2) Does Adriana provide a flanking bonus to Arnold?

Yes (because he threatens)

Yes (because he threatens)

Kevin Andrew Murphy wrote:
I think the objections people are having is that Silent Image is a 1st level spell.

No, the objection I am having is that it is a Illusion (Figment) spell. I'd have the same argument for a 9th level Illusion (Figment) spell so long as it doesn't say "this illusion can flank" in the spell.


James Risner wrote:
But the Wizard can make an attack, so he can threaten.

Actually, you stated if something cannot deal damage, it cannot attack, therefore the wizard cannot attack and therefore he cannot threaten. Not my words, I'm just repeating your mantra.

Quote:
The figment can deal no damage which is best though of as "when he attacks, the claw goes right through the target dealing no damage and granting a Will save to disbelieve." This is clearly different than "the wizard can make an attack, hit, but yet deal no damage."

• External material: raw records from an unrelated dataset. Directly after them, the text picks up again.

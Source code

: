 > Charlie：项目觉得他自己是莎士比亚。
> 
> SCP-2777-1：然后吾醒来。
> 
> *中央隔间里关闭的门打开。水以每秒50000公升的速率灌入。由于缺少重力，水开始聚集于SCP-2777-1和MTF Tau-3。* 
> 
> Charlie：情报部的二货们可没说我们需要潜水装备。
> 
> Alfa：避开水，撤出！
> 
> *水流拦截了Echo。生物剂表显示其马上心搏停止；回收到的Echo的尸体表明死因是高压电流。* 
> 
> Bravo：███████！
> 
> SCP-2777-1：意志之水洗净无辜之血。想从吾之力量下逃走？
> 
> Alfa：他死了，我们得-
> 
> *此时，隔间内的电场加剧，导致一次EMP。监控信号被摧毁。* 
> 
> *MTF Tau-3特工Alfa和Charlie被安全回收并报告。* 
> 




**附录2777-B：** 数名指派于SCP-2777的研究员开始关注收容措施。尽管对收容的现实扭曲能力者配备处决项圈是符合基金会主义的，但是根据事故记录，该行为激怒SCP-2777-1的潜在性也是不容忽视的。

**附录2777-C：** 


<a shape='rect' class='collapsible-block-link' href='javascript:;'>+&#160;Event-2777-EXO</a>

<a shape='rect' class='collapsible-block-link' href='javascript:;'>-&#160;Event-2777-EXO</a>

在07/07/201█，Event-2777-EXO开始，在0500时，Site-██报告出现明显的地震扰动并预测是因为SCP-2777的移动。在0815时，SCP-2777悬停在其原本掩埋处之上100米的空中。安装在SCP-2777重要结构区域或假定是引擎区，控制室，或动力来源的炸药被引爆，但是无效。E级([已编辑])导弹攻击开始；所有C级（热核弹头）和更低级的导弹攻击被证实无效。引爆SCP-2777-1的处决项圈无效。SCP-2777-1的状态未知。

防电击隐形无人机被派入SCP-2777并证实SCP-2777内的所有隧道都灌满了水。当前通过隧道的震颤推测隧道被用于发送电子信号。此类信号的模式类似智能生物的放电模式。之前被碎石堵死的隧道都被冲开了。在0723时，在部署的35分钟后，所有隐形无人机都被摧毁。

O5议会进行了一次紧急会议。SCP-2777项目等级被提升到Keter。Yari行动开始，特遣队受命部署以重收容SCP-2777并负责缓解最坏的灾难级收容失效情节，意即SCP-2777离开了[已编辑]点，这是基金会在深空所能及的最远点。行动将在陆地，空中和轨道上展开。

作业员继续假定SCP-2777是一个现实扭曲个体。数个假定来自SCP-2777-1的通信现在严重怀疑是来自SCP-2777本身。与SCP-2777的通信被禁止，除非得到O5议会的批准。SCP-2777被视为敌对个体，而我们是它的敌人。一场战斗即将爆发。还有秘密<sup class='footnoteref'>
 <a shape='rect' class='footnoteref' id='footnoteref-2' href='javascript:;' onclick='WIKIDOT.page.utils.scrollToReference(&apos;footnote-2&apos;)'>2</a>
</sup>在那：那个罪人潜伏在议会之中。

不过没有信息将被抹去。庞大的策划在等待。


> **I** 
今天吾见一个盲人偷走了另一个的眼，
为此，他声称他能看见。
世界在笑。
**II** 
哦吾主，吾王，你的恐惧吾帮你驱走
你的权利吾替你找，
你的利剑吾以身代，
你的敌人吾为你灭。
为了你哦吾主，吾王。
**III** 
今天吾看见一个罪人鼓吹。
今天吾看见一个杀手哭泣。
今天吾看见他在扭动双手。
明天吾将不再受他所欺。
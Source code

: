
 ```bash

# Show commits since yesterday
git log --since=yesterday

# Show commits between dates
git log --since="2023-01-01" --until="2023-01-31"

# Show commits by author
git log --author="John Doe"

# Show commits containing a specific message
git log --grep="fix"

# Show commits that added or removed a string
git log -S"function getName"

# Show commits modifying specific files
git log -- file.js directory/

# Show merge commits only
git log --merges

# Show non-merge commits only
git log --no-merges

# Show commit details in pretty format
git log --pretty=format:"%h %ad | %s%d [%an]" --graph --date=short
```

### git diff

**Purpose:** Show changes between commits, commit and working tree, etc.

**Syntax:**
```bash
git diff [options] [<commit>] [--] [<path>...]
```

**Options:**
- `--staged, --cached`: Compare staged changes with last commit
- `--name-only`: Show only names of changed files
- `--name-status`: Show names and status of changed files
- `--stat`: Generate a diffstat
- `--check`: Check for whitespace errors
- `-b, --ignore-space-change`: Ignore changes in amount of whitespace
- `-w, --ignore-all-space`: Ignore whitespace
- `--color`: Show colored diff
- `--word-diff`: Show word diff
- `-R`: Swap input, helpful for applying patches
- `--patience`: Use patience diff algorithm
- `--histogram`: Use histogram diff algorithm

Err, no it's not. If the target thinks both are a threat, they will try to avoid them. Or if he thinks they are not, then he will not. There is no difference in reality. Only within the flawed logic, inconsistent, and ambiguious rules of a game.

Quote:
As for the RAW being inconsistent (it isn't)illogical (it is very logical) and ambiguous (it isn't) I don't agree. You happen to believe it is all three, and I'll allow you your beliefs but I don't have to agree they are the most common beliefs based on the RAW.

You are also entitled to hold on to your religious worship of the RAW, and your ABSOLUTELY wrong opinions as well. Have a nice day :)


James Risner wrote:


The distinct difference, is when you make an attack it is a result of many attempted attacks. But when the figment makes it's first attack a Will save triggers. It doesn't get to make a whole round worth of attempts to then use the best in the period.

But doesn't having to make the Will save count for anything? I presume that if a Wizard cast any other spell requiring a will save in a similar situation (e.g., if the wizard were in place of the illusion), it would give flanking to another attacker.

Either by logic (he's distracted enough by the will save to not give his full attention to the other combatant), or by the rules (many thing that are certainly attacks require will saves) it seems to me to be sufficient to allow the flanking bonus.

The Exchange Owner - D20 Hobbies

calvinNhobbes wrote:

I'm just repeating your mantra.

Only within the flawed logic, inconsistent, and ambiguious rules of a game.

You are also entitled to hold on to your religious worship of the RAW, and your ABSOLUTELY wrong opinions as well. Have a nice day :)

Well you didn't quite get my mantra correct.

See I don't see the flawed logic, inconsistency, nor ambiguity you see with the rules.

My view also matches the RAW (what we have on the matter) where your view adds words, meanings, and unusual interpretations to come to the conclusion something flanks when there is no words saying it flanks like in other spells that explicitly say the spell produces a flanking capable creature.

The burden of proof is more on your side, as you have to show how the figment can threaten in order to show how he can flank.

Seabyrn wrote:
it seems to me to be sufficient to allow the flanking bonus.

Being distracted has no bearing (in RAW way) to granting flanking bonus. It is entirely about whether or not you threaten the opponent.